Collect all lines from the records below that include the word "assets".

[Records drawn from a dataset]
# # # #

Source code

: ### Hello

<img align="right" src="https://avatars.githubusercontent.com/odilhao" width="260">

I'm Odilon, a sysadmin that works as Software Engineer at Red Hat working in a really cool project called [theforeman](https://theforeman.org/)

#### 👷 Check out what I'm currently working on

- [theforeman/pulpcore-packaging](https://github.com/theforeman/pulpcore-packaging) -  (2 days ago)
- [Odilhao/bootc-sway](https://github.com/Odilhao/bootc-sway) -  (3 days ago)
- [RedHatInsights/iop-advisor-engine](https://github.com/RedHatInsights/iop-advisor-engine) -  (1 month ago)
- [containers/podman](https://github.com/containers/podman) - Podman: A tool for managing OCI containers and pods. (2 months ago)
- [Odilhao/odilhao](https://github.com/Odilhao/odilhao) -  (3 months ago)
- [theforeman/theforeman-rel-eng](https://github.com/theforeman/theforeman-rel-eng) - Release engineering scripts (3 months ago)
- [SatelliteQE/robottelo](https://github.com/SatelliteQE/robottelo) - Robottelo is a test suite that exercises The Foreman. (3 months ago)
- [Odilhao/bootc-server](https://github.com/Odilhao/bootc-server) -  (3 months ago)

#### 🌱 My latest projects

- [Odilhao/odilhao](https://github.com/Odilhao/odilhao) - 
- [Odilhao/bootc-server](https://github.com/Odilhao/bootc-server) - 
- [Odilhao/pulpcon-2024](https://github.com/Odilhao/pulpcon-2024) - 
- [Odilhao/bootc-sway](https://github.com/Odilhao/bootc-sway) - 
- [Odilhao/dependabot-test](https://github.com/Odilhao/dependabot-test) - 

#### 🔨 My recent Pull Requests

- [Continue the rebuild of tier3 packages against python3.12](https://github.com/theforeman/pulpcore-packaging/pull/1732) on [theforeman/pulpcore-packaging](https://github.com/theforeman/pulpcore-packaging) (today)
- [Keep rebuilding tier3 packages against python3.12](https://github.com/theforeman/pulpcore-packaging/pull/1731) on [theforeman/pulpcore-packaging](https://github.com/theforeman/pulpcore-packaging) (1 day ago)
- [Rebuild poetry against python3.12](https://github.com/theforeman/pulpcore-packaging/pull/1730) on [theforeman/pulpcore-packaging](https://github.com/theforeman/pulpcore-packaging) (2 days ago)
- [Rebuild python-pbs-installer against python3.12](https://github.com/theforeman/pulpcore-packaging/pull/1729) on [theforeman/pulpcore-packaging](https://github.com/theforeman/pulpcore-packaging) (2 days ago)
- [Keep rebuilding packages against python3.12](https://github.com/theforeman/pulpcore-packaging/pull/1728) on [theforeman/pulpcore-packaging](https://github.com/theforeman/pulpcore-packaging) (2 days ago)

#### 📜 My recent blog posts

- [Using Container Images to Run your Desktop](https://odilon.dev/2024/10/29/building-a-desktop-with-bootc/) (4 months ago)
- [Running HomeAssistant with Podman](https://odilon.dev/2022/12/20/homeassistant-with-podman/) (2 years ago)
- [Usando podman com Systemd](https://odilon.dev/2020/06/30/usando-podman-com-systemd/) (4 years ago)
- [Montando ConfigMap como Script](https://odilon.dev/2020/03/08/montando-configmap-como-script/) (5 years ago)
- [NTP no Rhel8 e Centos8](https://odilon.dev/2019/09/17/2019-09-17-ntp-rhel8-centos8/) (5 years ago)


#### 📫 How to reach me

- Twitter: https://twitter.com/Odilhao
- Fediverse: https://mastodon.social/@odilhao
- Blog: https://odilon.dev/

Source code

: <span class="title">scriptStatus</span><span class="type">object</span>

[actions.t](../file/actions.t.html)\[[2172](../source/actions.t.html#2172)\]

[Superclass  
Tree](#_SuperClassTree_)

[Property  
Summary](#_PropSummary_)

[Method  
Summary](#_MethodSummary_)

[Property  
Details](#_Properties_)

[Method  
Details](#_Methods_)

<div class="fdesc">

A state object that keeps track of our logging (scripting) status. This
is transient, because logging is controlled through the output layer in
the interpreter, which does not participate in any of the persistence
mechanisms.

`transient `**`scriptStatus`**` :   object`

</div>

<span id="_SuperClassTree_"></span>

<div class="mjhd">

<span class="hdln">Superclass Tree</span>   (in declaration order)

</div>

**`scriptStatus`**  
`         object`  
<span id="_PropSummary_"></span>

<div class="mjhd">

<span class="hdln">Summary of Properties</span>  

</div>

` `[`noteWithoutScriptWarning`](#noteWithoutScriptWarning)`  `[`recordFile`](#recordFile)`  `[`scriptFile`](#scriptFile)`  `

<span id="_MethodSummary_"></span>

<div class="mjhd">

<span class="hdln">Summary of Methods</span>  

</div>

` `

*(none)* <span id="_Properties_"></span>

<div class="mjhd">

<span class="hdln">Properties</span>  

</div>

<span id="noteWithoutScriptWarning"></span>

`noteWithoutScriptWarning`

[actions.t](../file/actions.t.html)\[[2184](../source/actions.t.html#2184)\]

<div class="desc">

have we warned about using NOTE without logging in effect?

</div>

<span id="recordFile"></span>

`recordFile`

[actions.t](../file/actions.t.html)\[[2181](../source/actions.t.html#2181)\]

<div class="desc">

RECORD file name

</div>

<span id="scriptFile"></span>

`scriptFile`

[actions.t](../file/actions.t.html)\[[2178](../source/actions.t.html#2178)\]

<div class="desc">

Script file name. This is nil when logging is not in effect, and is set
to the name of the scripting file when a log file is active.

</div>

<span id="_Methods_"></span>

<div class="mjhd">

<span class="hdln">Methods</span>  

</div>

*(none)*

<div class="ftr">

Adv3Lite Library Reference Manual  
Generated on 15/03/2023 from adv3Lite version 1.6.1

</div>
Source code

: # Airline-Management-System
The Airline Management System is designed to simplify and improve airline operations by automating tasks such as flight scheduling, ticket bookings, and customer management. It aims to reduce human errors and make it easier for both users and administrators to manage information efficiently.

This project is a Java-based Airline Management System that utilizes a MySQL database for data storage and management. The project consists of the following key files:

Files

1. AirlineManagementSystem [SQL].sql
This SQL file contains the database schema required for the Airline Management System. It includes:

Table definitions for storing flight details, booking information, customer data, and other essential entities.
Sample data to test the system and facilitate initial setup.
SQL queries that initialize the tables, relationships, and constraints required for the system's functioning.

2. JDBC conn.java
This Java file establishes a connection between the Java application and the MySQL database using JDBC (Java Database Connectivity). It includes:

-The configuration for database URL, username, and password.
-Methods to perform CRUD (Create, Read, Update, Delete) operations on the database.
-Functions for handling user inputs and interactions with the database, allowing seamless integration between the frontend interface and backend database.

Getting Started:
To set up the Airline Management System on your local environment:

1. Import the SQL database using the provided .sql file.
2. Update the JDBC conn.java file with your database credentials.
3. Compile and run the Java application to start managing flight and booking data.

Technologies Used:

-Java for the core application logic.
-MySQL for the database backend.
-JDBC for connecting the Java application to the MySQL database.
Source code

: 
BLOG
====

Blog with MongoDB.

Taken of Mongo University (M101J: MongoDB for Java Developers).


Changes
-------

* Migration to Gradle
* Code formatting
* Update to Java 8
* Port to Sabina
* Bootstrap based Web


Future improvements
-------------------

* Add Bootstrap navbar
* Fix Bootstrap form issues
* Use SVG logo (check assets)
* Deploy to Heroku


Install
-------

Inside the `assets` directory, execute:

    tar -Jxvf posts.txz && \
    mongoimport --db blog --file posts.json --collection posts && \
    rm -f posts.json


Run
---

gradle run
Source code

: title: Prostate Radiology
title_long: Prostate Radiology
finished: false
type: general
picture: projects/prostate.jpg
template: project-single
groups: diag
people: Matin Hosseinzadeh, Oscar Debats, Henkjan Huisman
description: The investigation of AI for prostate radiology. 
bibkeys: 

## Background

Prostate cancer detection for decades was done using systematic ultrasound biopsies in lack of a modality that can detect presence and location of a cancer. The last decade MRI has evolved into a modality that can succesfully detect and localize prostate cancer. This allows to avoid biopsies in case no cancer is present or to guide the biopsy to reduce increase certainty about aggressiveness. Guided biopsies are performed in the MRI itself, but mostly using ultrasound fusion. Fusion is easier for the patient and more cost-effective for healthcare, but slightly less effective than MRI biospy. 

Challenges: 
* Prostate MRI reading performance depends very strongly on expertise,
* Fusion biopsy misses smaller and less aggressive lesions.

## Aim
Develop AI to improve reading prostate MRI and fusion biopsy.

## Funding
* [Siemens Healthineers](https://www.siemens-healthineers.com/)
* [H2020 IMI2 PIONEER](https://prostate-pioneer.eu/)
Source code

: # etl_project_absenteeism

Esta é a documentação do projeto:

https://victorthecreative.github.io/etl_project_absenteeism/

# # # #

» Final answer:
* Use SVG logo (check assets)
Inside the `assets` directory, execute:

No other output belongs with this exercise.